• Activity:
Search the entries below. Return every line that has "degree" in it.

Segment Start: Data provided

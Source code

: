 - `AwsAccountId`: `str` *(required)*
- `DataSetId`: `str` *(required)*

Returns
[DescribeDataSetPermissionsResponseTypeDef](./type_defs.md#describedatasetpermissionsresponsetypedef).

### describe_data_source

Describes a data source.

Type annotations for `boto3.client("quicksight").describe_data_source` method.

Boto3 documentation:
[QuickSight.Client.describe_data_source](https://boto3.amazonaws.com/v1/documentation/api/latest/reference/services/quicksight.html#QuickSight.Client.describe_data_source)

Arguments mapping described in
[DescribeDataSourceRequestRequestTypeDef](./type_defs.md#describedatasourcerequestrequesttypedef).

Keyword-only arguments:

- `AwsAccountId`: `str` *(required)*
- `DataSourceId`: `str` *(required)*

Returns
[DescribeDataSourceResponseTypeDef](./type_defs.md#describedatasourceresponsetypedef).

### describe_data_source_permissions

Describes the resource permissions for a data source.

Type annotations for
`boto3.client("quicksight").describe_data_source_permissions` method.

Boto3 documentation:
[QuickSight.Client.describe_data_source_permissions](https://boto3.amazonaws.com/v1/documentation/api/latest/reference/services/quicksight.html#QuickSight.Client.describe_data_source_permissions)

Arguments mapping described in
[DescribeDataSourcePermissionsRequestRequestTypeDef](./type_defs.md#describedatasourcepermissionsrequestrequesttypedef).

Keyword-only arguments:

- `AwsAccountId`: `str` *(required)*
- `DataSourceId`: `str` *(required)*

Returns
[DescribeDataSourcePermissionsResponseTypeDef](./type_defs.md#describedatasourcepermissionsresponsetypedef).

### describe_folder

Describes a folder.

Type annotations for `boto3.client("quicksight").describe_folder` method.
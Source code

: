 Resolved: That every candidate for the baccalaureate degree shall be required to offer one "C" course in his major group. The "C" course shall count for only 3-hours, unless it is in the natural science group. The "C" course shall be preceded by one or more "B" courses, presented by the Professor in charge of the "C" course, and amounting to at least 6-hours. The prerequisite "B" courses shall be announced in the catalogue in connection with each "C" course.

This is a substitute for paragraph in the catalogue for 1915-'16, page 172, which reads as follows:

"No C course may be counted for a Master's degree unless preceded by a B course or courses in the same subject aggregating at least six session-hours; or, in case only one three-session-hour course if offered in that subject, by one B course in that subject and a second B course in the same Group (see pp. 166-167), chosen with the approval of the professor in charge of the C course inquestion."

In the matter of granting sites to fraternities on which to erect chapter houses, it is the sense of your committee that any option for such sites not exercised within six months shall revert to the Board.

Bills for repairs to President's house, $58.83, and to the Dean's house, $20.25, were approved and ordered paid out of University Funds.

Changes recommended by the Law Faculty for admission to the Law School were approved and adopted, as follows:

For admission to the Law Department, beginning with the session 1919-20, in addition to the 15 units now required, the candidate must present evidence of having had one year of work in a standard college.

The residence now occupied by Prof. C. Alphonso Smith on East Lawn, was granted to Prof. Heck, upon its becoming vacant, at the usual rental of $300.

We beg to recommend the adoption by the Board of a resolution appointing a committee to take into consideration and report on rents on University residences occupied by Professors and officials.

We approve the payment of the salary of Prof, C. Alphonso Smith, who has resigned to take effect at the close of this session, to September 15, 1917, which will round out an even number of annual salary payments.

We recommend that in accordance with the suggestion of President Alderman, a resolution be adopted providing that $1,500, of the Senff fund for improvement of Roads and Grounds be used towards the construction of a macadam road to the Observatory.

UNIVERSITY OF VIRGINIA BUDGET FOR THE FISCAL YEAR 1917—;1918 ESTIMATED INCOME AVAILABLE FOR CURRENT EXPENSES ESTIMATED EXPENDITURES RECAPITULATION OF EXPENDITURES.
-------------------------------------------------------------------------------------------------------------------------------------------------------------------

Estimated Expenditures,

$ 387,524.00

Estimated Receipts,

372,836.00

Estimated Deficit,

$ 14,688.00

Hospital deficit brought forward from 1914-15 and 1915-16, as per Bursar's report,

Segment End: Data provided

• Result for this task:
: Resolved: That every candidate for the baccalaureate degree shall be required to offer one "C" course in his major group. The "C" course shall count for only 3-hours, unless it is in the natural science group. The "C" course shall be preceded by one or more "B" courses, presented by the Professor in charge of the "C" course, and amounting to at least 6-hours. The prerequisite "B" courses shall be announced in the catalogue in connection with each "C" course.
"No C course may be counted for a Master's degree unless preceded by a B course or courses in the same subject aggregating at least six session-hours; or, in case only one three-session-hour course if offered in that subject, by one B course in that subject and a second B course in the same Group (see pp. 166-167), chosen with the approval of the professor in charge of the C course inquestion."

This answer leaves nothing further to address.